Bodies is a literary thriller set in present-day Quantico, Virginia. It follows Agent Sylvie James' two-year stint as a behavioral analyst for the FBI's Behavioral Research and Investigative Unit (BRIU), intertwining her private and professional worlds. It is a homage, not to serial killers, but to those who hunt them. As the Nietzche quote goes: "Beware that, when fighting monsters, you yourself do not become a monster...."
Sylvie is a warrior in the trenches of the mind. A series of events led her down this solitary road, and she has stared long into the abyss. However, in her relationship with Jane, she discovered the gateway to heaven. The conflict between these two worlds never ceases. This is Sylvie's journey through the gray battleground between light and darkness—evil, if you will. Sometimes, evil wins; often, it forces a hunt, and it may appear defeated but always returns. When it glares back, Sylvie can't deny its presence or how it will change her.
Bodies begins with a serial killer revealing that he has stalked Sylvie beyond her time with the FBI. The story takes us back to answer the question of what sets one on the path of pursuing evil—an encounter with evil, the catalyst to a shift in destiny from creative writing to a student of the criminal mind. The book follows Sylvie's prior cases while investigators pursue her stalker—a man who has killed in her wake as she chased monsters and lived her life.
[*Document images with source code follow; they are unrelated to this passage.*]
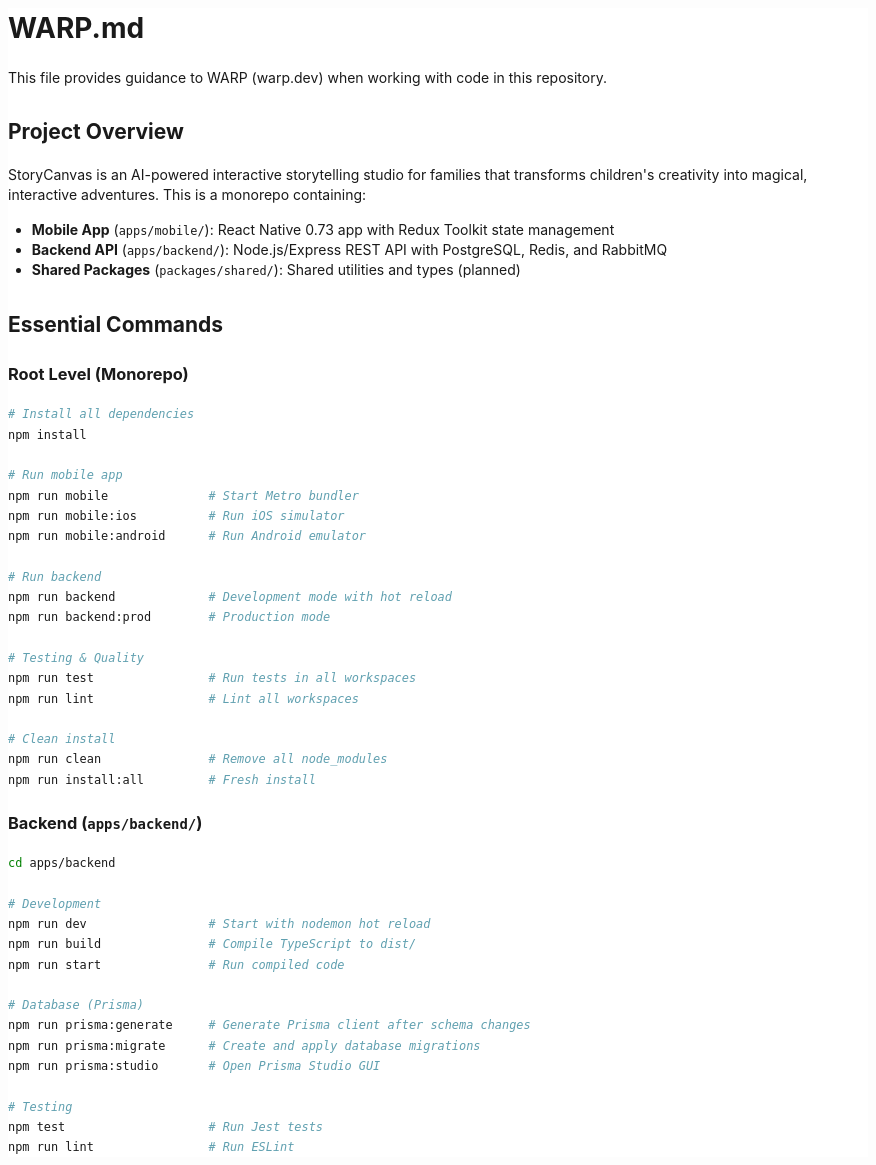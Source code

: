 # WARP.md

This file provides guidance to WARP (warp.dev) when working with code in this repository.

## Project Overview

StoryCanvas is an AI-powered interactive storytelling studio for families that transforms children's creativity into magical, interactive adventures. This is a monorepo containing:

- **Mobile App** (`apps/mobile/`): React Native 0.73 app with Redux Toolkit state management
- **Backend API** (`apps/backend/`): Node.js/Express REST API with PostgreSQL, Redis, and RabbitMQ
- **Shared Packages** (`packages/shared/`): Shared utilities and types (planned)

## Essential Commands

### Root Level (Monorepo)

```bash
# Install all dependencies
npm install

# Run mobile app
npm run mobile              # Start Metro bundler
npm run mobile:ios          # Run iOS simulator
npm run mobile:android      # Run Android emulator

# Run backend
npm run backend             # Development mode with hot reload
npm run backend:prod        # Production mode

# Testing & Quality
npm run test                # Run tests in all workspaces
npm run lint                # Lint all workspaces

# Clean install
npm run clean               # Remove all node_modules
npm run install:all         # Fresh install
```

### Backend (`apps/backend/`)

```bash
cd apps/backend

# Development
npm run dev                 # Start with nodemon hot reload
npm run build               # Compile TypeScript to dist/
npm run start               # Run compiled code

# Database (Prisma)
npm run prisma:generate     # Generate Prisma client after schema changes
npm run prisma:migrate      # Create and apply database migrations
npm run prisma:studio       # Open Prisma Studio GUI

# Testing
npm test                    # Run Jest tests
npm run lint                # Run ESLint
```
The cases are gruesome, and the relationship with Jane is loving. It's a play on extremes that finds the hero caught in the gray area. The visuals play on the extremes; different worlds are at war: good vs. evil, intimacy versus distance. The visuals clash, a beautiful forest, a child, and a loyal dog, conflicting with the bodies of murdered children. There is also an underlying soundtrack in Sylvie's head; this makes her relatable; she's a real person assigned a horrible task, via choice or destiny. It's a mesh of sensory perceptions—with conflict furthering the gray area between extremes.
In Sylvie's cases, we rarely meet the murderer because this is about the hunter. The evil-doer is left to the readers interpretation given the damage done. That's Sylvie's world—interpretation of the five W's: Who? What? Where? When? & Why? The Why is the disturbing point, inspiring curiosity, and will catch a psychopath in the end.
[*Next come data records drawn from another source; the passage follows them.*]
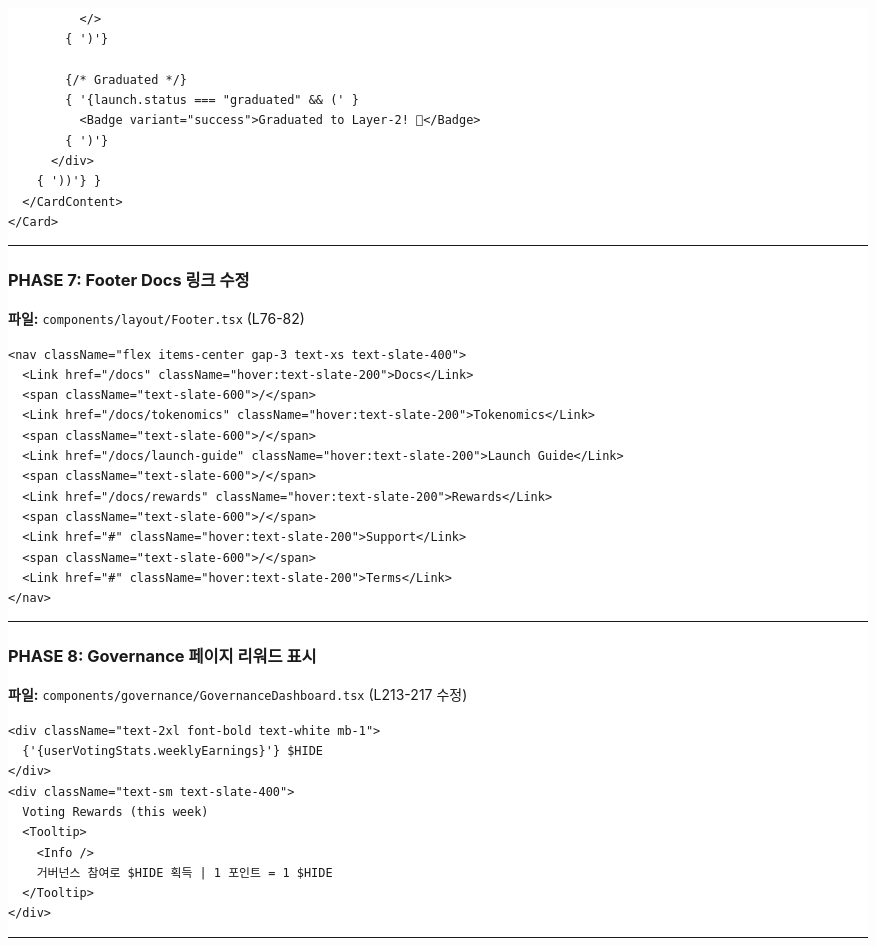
 ```tsx
          </>
        { ')'} 

        {/* Graduated */}
        { '{launch.status === "graduated" && (' }
          <Badge variant="success">Graduated to Layer-2! 🎉</Badge>
        { ')'} 
      </div>
    { '))'} }
  </CardContent>
</Card>
```

---

### PHASE 7: Footer Docs 링크 수정

**파일:** `components/layout/Footer.tsx` (L76-82)

```tsx
<nav className="flex items-center gap-3 text-xs text-slate-400">
  <Link href="/docs" className="hover:text-slate-200">Docs</Link>
  <span className="text-slate-600">/</span>
  <Link href="/docs/tokenomics" className="hover:text-slate-200">Tokenomics</Link>
  <span className="text-slate-600">/</span>
  <Link href="/docs/launch-guide" className="hover:text-slate-200">Launch Guide</Link>
  <span className="text-slate-600">/</span>
  <Link href="/docs/rewards" className="hover:text-slate-200">Rewards</Link>
  <span className="text-slate-600">/</span>
  <Link href="#" className="hover:text-slate-200">Support</Link>
  <span className="text-slate-600">/</span>
  <Link href="#" className="hover:text-slate-200">Terms</Link>
</nav>
```

---

### PHASE 8: Governance 페이지 리워드 표시

**파일:** `components/governance/GovernanceDashboard.tsx` (L213-217 수정)

```tsx
<div className="text-2xl font-bold text-white mb-1">
  {'{userVotingStats.weeklyEarnings}'} $HIDE
</div>
<div className="text-sm text-slate-400">
  Voting Rewards (this week)
  <Tooltip>
    <Info />
    거버넌스 참여로 $HIDE 획득 | 1 포인트 = 1 $HIDE
  </Tooltip>
</div>
```

---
We've all met a psychopath, or at the minimum a narcissist, and sometimes find traces of their behaviors in ourselves; life is, at the bottom line, a game of survival. This is life and death, and we make choices. Sylvie survived a violent assault, that altered her destiny, changed her character and theme. In that regard, Bodies plays on the roots of storytelling, which is also how Sylvie catches the perpetrators. There's a beginning, middle, and end to every journey.
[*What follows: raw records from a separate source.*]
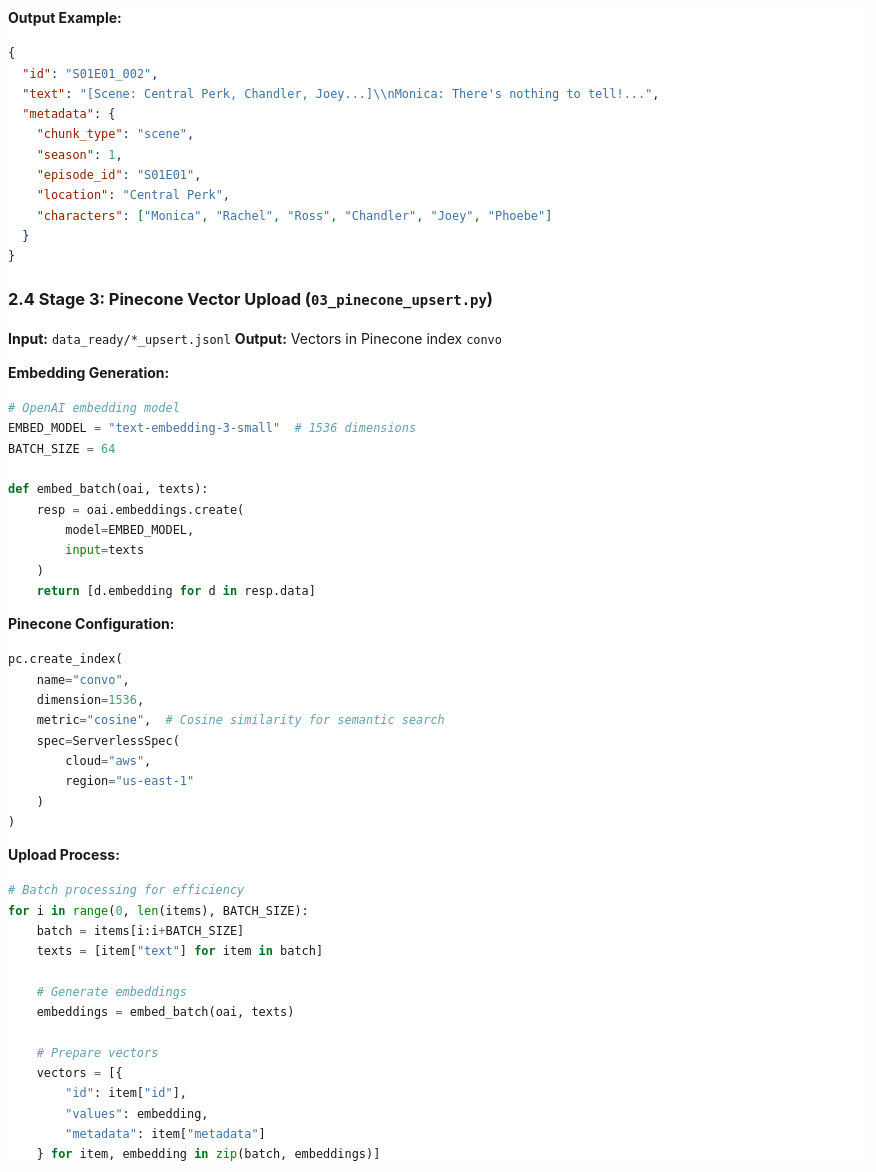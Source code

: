 **Output Example:**

```json
{
  "id": "S01E01_002",
  "text": "[Scene: Central Perk, Chandler, Joey...]\\nMonica: There's nothing to tell!...",
  "metadata": {
    "chunk_type": "scene",
    "season": 1,
    "episode_id": "S01E01",
    "location": "Central Perk",
    "characters": ["Monica", "Rachel", "Ross", "Chandler", "Joey", "Phoebe"]
  }
}
```

### 2.4 Stage 3: Pinecone Vector Upload (`03_pinecone_upsert.py`)

**Input:** `data_ready/*_upsert.jsonl`
**Output:** Vectors in Pinecone index `convo`

**Embedding Generation:**

```python
# OpenAI embedding model
EMBED_MODEL = "text-embedding-3-small"  # 1536 dimensions
BATCH_SIZE = 64

def embed_batch(oai, texts):
    resp = oai.embeddings.create(
        model=EMBED_MODEL,
        input=texts
    )
    return [d.embedding for d in resp.data]
```

**Pinecone Configuration:**

```python
pc.create_index(
    name="convo",
    dimension=1536,
    metric="cosine",  # Cosine similarity for semantic search
    spec=ServerlessSpec(
        cloud="aws",
        region="us-east-1"
    )
)
```

**Upload Process:**

```python
# Batch processing for efficiency
for i in range(0, len(items), BATCH_SIZE):
    batch = items[i:i+BATCH_SIZE]
    texts = [item["text"] for item in batch]

    # Generate embeddings
    embeddings = embed_batch(oai, texts)

    # Prepare vectors
    vectors = [{
        "id": item["id"],
        "values": embedding,
        "metadata": item["metadata"]
    } for item, embedding in zip(batch, embeddings)]
```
A single event delivered Sylvie to Charlottesville and meeting Jane, who is the antithesis of plain Jane and Jane Doe. Who is Jane Doe, and why is she lost? Why does plain Jane never just become Jane? Why is rape still an issue? The role of mothers matters; sex matters; it all matters. In the end, who is responsible? Guilty? Who are the monsters? Sometimes, Sylvie wonders if she stared into the abyss too long because the truth is that it is always looking back at her through the world. And, in the end, it all must be confronted.